Records provided

-.-.-

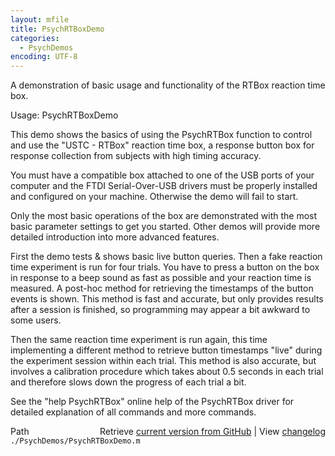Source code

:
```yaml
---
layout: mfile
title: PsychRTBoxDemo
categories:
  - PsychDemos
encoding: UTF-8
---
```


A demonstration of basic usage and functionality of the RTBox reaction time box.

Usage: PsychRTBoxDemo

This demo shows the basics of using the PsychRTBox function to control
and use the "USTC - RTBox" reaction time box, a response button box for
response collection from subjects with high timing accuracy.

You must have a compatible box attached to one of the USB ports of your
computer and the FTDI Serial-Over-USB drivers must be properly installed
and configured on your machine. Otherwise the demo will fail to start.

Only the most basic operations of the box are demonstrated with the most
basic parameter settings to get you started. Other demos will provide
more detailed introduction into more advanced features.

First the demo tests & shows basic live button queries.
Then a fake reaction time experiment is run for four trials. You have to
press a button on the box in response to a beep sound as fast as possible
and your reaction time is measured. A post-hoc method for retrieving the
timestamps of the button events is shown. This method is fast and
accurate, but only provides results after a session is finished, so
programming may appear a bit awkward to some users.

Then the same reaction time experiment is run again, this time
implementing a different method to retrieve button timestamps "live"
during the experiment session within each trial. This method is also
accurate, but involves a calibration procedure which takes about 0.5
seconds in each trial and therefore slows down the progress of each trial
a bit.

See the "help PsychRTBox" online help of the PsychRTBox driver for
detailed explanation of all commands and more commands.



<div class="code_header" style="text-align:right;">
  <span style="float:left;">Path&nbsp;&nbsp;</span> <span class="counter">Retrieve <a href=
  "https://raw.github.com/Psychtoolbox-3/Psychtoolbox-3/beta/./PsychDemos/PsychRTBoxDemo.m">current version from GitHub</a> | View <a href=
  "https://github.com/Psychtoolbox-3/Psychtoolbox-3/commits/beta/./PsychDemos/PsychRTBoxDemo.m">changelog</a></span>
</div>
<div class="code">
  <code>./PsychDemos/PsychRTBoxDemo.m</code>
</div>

-.-.-

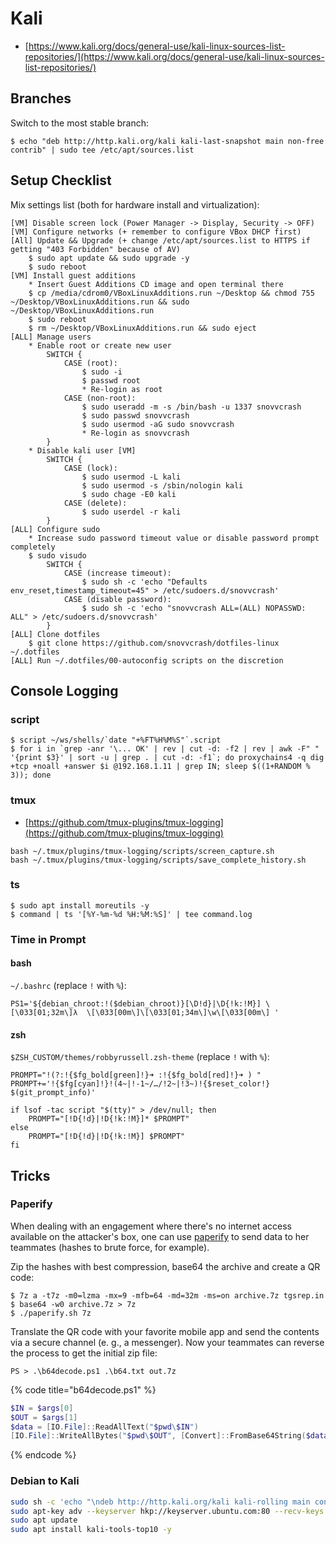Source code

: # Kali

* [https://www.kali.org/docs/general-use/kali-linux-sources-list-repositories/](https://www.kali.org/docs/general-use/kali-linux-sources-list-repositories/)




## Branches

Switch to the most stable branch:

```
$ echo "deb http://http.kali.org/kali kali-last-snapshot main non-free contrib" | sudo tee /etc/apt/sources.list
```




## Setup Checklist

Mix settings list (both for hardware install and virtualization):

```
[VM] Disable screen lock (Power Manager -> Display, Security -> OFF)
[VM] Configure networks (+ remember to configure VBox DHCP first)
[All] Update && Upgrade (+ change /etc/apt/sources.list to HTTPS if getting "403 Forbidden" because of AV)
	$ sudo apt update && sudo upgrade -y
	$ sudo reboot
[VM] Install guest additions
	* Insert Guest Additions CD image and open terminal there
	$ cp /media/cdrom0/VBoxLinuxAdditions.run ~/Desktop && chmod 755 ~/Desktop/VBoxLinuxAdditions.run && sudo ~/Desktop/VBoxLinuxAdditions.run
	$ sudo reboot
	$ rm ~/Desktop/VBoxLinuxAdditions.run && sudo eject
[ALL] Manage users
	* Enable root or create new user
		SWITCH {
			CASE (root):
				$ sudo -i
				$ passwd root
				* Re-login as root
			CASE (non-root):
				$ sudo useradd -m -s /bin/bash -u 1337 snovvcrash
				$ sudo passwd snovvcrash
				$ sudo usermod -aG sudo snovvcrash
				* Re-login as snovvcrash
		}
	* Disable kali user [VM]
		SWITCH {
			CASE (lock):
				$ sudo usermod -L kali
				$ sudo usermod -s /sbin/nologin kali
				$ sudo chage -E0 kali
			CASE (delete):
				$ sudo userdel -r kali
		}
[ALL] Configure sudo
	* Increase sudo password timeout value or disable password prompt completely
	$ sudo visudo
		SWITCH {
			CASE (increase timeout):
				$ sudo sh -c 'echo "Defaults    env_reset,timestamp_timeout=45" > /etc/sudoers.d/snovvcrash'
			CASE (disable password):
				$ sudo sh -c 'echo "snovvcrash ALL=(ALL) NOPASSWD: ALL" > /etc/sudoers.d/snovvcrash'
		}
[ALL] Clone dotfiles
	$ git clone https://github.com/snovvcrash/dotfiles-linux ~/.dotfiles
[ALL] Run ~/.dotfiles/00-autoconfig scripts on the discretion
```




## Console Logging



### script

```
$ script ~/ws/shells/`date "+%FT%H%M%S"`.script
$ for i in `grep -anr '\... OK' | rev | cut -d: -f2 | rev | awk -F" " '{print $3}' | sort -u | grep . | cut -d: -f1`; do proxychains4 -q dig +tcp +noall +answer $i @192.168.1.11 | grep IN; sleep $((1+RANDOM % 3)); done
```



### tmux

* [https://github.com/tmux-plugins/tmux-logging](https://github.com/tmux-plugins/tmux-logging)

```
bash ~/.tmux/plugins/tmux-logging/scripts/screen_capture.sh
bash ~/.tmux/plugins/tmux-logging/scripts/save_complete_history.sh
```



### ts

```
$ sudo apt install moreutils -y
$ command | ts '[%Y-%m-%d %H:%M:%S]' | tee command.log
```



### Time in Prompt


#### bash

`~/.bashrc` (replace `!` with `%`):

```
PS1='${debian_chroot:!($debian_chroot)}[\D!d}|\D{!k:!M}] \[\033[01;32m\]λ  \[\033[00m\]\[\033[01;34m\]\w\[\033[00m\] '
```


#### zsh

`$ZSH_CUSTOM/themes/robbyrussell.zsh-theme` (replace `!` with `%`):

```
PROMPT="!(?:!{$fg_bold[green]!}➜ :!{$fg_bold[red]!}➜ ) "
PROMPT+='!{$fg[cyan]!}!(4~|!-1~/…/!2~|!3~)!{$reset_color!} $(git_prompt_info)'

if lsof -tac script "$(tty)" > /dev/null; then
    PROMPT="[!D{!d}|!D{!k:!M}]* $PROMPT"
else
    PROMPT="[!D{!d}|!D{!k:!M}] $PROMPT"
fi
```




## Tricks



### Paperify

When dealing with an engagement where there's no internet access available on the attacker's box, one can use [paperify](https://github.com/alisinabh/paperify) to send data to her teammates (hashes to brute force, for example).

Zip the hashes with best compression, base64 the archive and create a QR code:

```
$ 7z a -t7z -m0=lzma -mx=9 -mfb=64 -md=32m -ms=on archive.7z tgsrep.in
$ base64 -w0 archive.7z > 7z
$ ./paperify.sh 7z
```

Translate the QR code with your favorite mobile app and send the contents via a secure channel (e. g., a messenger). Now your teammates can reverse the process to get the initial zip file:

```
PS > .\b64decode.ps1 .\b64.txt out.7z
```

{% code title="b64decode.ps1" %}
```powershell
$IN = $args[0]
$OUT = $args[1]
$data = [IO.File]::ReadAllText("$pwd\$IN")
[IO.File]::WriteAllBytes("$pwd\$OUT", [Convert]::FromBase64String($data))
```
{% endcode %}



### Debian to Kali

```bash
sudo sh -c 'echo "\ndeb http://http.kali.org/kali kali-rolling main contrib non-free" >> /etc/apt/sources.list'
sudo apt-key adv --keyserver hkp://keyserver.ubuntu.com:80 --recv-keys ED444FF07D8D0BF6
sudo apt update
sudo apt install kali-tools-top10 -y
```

-.-.-

What is expected
The stretch of entries above that starts with the line containing "timestamps of the" and goes on through the line containing "implementing a different" is to be transcribed exactly, and no other line is to be transcribed.

Finished task
timestamps of the button events is shown. This method is fast and
accurate, but only provides results after a session is finished, so
programming may appear a bit awkward to some users.

Then the same reaction time experiment is run again, this time
implementing a different method to retrieve button timestamps "live"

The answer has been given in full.